WHAT THIS TASK INVOLVES>
All of the data is to be printed exactly, though the images must be left off.

Stored data
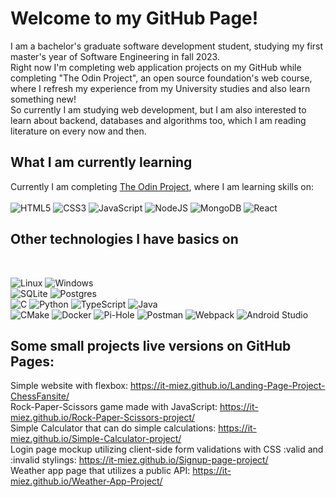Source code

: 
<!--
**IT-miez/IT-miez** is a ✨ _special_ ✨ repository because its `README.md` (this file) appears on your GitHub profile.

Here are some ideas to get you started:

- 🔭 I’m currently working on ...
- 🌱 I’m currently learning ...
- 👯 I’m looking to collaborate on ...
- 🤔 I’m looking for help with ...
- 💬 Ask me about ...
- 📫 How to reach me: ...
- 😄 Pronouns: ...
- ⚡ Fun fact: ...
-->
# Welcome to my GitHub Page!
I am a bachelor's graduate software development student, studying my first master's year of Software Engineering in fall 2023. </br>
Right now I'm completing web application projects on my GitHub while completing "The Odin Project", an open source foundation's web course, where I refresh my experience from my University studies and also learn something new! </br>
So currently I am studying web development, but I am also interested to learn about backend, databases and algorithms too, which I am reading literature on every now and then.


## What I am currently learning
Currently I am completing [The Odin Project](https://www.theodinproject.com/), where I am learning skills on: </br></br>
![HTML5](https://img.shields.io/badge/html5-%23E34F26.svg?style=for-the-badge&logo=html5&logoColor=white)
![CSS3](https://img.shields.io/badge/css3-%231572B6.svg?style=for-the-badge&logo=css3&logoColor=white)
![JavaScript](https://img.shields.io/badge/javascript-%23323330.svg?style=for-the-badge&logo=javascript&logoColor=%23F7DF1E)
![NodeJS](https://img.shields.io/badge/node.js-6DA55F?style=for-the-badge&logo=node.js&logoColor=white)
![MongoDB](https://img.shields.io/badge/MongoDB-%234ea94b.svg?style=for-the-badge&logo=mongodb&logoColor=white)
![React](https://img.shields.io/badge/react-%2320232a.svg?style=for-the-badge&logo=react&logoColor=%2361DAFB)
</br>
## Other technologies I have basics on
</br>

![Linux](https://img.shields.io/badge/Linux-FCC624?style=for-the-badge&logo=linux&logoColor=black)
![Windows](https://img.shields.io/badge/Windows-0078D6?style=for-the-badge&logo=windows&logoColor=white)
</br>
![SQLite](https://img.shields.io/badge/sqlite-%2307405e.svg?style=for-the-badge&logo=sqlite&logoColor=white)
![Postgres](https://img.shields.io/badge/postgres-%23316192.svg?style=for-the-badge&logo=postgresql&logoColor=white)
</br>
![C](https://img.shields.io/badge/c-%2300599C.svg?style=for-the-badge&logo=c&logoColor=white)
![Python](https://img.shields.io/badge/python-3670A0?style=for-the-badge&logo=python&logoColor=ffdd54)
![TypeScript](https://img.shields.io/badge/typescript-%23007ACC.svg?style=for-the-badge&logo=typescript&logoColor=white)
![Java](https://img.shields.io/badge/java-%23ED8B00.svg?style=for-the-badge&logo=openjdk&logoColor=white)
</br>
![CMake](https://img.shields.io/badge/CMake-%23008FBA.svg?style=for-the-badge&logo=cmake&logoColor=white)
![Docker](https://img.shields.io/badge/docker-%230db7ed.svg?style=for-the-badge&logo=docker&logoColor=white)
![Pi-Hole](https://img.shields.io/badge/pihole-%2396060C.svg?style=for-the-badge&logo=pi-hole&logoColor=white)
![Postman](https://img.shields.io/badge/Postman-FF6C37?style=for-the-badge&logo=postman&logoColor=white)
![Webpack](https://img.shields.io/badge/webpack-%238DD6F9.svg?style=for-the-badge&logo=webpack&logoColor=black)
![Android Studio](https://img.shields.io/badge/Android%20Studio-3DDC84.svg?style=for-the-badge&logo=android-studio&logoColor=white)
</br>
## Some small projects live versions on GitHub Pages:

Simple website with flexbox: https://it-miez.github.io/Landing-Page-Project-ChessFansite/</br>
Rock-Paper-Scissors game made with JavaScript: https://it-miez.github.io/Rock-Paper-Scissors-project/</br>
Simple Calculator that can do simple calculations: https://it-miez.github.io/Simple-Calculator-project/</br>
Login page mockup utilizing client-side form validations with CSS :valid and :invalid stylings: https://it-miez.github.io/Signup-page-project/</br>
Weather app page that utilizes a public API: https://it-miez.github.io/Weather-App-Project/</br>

PROBLEM SOLUTION>
Source code

: 
<!--
**IT-miez/IT-miez** is a ✨ _special_ ✨ repository because its `README.md` (this file) appears on your GitHub profile.

Here are some ideas to get you started:

- 🔭 I’m currently working on ...
- 🌱 I’m currently learning ...
- 👯 I’m looking to collaborate on ...
- 🤔 I’m looking for help with ...
- 💬 Ask me about ...
- 📫 How to reach me: ...
- 😄 Pronouns: ...
- ⚡ Fun fact: ...
-->
# Welcome to my GitHub Page!
I am a bachelor's graduate software development student, studying my first master's year of Software Engineering in fall 2023. </br>
Right now I'm completing web application projects on my GitHub while completing "The Odin Project", an open source foundation's web course, where I refresh my experience from my University studies and also learn something new! </br>
So currently I am studying web development, but I am also interested to learn about backend, databases and algorithms too, which I am reading literature on every now and then.


## What I am currently learning
Currently I am completing [The Odin Project](https://www.theodinproject.com/), where I am learning skills on: </br></br>
![HTML5](https://img.shields.io/badge/html5-%23E34F26.svg?style=for-the-badge&logo=html5&logoColor=white)
![CSS3](https://img.shields.io/badge/css3-%231572B6.svg?style=for-the-badge&logo=css3&logoColor=white)
![JavaScript](https://img.shields.io/badge/javascript-%23323330.svg?style=for-the-badge&logo=javascript&logoColor=%23F7DF1E)
![NodeJS](https://img.shields.io/badge/node.js-6DA55F?style=for-the-badge&logo=node.js&logoColor=white)
![MongoDB](https://img.shields.io/badge/MongoDB-%234ea94b.svg?style=for-the-badge&logo=mongodb&logoColor=white)
![React](https://img.shields.io/badge/react-%2320232a.svg?style=for-the-badge&logo=react&logoColor=%2361DAFB)
</br>
## Other technologies I have basics on
</br>

![Linux](https://img.shields.io/badge/Linux-FCC624?style=for-the-badge&logo=linux&logoColor=black)
![Windows](https://img.shields.io/badge/Windows-0078D6?style=for-the-badge&logo=windows&logoColor=white)
</br>
![SQLite](https://img.shields.io/badge/sqlite-%2307405e.svg?style=for-the-badge&logo=sqlite&logoColor=white)
![Postgres](https://img.shields.io/badge/postgres-%23316192.svg?style=for-the-badge&logo=postgresql&logoColor=white)
</br>
![C](https://img.shields.io/badge/c-%2300599C.svg?style=for-the-badge&logo=c&logoColor=white)
![Python](https://img.shields.io/badge/python-3670A0?style=for-the-badge&logo=python&logoColor=ffdd54)
![TypeScript](https://img.shields.io/badge/typescript-%23007ACC.svg?style=for-the-badge&logo=typescript&logoColor=white)
![Java](https://img.shields.io/badge/java-%23ED8B00.svg?style=for-the-badge&logo=openjdk&logoColor=white)
</br>
![CMake](https://img.shields.io/badge/CMake-%23008FBA.svg?style=for-the-badge&logo=cmake&logoColor=white)
![Docker](https://img.shields.io/badge/docker-%230db7ed.svg?style=for-the-badge&logo=docker&logoColor=white)
![Pi-Hole](https://img.shields.io/badge/pihole-%2396060C.svg?style=for-the-badge&logo=pi-hole&logoColor=white)
![Postman](https://img.shields.io/badge/Postman-FF6C37?style=for-the-badge&logo=postman&logoColor=white)
![Webpack](https://img.shields.io/badge/webpack-%238DD6F9.svg?style=for-the-badge&logo=webpack&logoColor=black)
![Android Studio](https://img.shields.io/badge/Android%20Studio-3DDC84.svg?style=for-the-badge&logo=android-studio&logoColor=white)
</br>
## Some small projects live versions on GitHub Pages:

Simple website with flexbox: https://it-miez.github.io/Landing-Page-Project-ChessFansite/</br>
Rock-Paper-Scissors game made with JavaScript: https://it-miez.github.io/Rock-Paper-Scissors-project/</br>
Simple Calculator that can do simple calculations: https://it-miez.github.io/Simple-Calculator-project/</br>
Login page mockup utilizing client-side form validations with CSS :valid and :invalid stylings: https://it-miez.github.io/Signup-page-project/</br>
Weather app page that utilizes a public API: https://it-miez.github.io/Weather-App-Project/</br>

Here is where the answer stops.